The OECD's latest forecast for the UK economy, released today, shows the economy returning to mild recession in early 2012. The Bank of England sounded an equally gloomy note in its most recent update, and the government's arms-length forecasting unit, the OBR, will doubtless do the same when it publishes its latest update this week, to coincide with the Autumn (formerly Pre-budget) Statement.
The excellent Chris Dillow wrote an interesting piece on his blog recently about why politicians are always so anxious to keep the economy expanding. One of the reasons he gave was that rising GDP makes it easier to meet more of the competing demands of various segments of the population. When GDP isn't rising, or worse, when it's actually falling, politicians face unpleasant choices about which demands get met, and those who are passed over tend to get nasty.
Chris Dillow's analysis, together with the OECD's downbeat forecast, offers a useful framework for looking at the two big events in the UK this week: Chancellor George Osborne's Autumn Statement tomorrow -- in truth, a budget in everything but name -- and the mass walkout of public sector unions on Wednesday, in protest against planned changes to their retirement pensions.

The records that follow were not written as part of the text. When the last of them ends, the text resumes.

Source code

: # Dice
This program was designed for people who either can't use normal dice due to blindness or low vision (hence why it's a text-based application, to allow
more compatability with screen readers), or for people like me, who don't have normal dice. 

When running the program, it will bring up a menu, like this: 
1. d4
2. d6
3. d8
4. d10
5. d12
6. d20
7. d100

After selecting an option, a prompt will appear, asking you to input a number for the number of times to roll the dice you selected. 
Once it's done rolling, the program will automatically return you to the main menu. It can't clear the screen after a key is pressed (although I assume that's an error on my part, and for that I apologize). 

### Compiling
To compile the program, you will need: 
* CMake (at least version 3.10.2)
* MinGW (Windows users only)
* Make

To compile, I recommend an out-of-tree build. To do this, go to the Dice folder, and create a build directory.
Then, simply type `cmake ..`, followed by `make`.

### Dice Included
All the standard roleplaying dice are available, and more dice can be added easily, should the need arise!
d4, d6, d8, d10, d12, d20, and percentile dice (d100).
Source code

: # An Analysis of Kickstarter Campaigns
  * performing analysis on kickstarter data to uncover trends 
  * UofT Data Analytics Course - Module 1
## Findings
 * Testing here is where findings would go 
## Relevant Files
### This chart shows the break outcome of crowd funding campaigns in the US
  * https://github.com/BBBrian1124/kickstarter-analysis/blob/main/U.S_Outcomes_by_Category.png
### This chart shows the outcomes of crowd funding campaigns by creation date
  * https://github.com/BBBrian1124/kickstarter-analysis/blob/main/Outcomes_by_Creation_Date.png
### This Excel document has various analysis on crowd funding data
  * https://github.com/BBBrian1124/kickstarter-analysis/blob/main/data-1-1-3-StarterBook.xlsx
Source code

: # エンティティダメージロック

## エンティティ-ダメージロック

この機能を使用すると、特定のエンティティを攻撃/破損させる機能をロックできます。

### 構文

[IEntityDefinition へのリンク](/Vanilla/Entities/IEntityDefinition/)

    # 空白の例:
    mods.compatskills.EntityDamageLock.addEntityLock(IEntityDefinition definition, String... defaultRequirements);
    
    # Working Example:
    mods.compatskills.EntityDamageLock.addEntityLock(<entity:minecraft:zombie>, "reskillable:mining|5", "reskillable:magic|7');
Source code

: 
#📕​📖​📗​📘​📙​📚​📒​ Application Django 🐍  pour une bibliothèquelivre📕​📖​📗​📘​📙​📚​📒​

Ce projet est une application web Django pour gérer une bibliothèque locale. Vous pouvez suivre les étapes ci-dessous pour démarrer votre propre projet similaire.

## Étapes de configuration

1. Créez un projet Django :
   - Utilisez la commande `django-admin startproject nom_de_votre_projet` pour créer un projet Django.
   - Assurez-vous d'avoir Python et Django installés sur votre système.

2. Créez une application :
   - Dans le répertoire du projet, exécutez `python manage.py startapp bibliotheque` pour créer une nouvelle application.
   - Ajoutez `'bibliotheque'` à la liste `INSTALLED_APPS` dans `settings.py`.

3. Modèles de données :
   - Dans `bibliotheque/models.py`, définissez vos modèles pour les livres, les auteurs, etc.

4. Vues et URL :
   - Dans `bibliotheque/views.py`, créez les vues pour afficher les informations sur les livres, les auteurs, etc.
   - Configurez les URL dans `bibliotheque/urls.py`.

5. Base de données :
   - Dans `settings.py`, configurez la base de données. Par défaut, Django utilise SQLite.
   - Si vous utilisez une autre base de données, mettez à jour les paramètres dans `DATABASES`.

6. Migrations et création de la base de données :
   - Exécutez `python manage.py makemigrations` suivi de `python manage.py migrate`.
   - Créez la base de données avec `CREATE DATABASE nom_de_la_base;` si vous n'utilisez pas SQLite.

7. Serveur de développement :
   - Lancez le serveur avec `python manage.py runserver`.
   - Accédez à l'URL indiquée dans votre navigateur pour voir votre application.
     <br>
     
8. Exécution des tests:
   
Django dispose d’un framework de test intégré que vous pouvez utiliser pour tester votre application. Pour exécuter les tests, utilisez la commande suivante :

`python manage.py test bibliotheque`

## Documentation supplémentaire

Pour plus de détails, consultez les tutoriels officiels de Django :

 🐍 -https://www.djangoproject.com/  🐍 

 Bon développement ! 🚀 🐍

The old British tradition of budget secrecy is long gone. There have been so many pre-announcements and heavy hints that there are likely to be few big surprises in Osborne's statement. There will be some focus on getting the economy moving, via a plan to boost bank lending to medium-sized businesses and a fresh commitment to infrastructure spending, though it's not clear how much of this will be truly new. There will also be a sop to the "squeezed middle", with a planned increase in fuel duties scheduled for early 2012 to be scrapped, and rail fare increases capped. Remarkably, it's likely that this will be paid for by scaling back the inflation adjustment of social benefits that normally takes place each April -- though there's every possibility that payments to the elderly will be exempt from this.
Notice any common theme here? The "squeezed middle"; cash-strapped entrepreneurs; the elderly. Tory voters all. It looks as if Osborne's response to the prospect of a shrinking GDP pie is to ensure that his natural constituency continues to get its share.
The public sector unions seem to be thinking on the same lines. They have been unable to prevent significant job losses over the past year, with the prospect of more to come. However, the likely scale of Wednesday's strike -- a walkout of more than two million people, the biggest since the General Strike of 1926 -- indicates that they are not prepared to give up one of their most prized possessions, the so-called "gold plated" pensions of their members, without a fight. The (largely true) argument that these pensions will be paid for by taxpayers who themselves enjoy much less generous pension schemes is simply brushed off by the union leaders. If the pie is shrinking, they intend to fight to hold onto their members' share.
Not much "Big Society" thinking here, either by Osborne of the unions, is there? Mind you, it has been some time since that vacuous term had much of an airing. More on all of this as the week progresses.